About this exercise: Please copy out every line in the records below that includes the word "Theo".
Segment Start: Information
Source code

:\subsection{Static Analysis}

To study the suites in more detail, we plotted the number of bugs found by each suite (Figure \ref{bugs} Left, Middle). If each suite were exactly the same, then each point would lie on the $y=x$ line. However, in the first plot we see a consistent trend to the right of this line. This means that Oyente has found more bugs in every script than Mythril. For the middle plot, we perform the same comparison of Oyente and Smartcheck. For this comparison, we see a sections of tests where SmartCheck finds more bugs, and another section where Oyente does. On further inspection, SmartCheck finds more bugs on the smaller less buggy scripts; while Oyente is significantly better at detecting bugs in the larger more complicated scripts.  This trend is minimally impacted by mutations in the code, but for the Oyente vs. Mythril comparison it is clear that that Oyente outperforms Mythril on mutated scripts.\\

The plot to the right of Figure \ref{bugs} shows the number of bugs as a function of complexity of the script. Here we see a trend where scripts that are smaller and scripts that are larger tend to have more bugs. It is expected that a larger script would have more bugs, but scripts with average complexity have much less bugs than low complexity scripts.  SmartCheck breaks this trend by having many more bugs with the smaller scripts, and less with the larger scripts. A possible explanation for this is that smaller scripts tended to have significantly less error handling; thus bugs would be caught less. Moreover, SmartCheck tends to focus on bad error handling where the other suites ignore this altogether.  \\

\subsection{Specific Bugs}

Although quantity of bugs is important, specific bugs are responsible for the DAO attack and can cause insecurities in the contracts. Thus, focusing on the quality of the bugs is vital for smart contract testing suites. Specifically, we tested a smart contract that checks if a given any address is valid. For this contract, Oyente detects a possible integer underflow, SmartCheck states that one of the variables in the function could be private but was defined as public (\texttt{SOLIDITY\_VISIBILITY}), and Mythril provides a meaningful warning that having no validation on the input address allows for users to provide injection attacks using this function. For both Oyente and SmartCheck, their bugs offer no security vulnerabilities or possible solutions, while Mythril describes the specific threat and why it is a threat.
Segment End: Information
Segment Start: Information
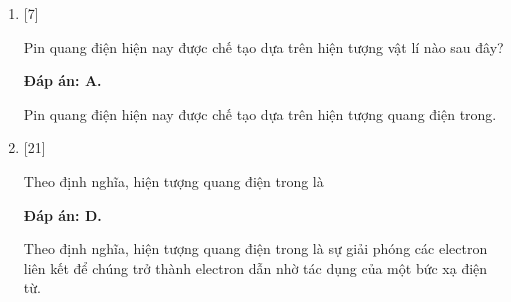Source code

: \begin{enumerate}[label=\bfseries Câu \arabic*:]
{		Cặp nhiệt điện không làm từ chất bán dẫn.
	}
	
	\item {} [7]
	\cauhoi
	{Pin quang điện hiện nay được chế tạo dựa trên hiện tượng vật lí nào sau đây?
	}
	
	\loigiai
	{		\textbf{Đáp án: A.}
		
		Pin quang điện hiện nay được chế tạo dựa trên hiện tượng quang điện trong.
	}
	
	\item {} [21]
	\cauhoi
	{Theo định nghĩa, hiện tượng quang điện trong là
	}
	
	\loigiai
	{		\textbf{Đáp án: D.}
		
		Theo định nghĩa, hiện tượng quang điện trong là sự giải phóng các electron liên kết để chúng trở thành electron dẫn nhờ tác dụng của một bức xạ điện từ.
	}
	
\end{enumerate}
Segment End: Information
Segment Start: Information
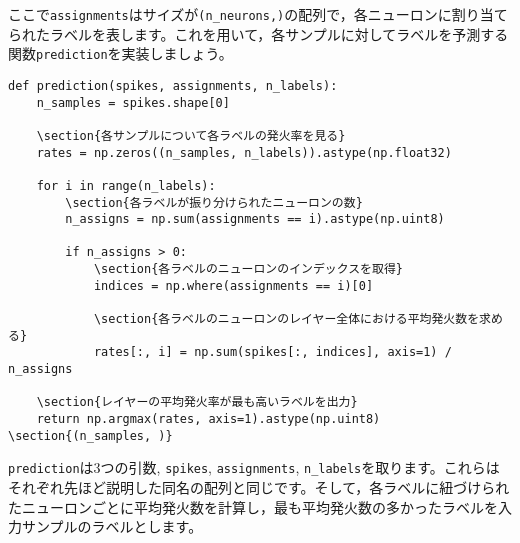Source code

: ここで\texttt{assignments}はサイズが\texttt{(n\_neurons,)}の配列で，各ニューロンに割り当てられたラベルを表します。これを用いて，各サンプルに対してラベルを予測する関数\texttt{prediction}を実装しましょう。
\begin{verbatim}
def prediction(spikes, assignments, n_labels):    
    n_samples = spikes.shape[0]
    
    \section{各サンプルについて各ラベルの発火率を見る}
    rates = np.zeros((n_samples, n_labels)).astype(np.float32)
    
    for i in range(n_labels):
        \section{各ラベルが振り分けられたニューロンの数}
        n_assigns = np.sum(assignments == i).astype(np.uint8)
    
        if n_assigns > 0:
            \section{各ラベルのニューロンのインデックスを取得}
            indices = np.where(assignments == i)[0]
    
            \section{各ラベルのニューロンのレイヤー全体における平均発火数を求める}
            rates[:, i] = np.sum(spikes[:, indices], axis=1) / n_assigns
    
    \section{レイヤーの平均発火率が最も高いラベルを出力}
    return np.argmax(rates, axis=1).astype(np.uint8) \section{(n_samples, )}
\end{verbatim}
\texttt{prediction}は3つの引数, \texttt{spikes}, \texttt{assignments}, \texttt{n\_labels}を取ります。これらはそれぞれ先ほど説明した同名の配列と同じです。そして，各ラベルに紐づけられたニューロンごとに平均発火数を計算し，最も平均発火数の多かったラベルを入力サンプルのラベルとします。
Segment End: Information
Reply:
	{Theo định nghĩa, hiện tượng quang điện trong là
		Theo định nghĩa, hiện tượng quang điện trong là sự giải phóng các electron liên kết để chúng trở thành electron dẫn nhờ tác dụng của một bức xạ điện từ.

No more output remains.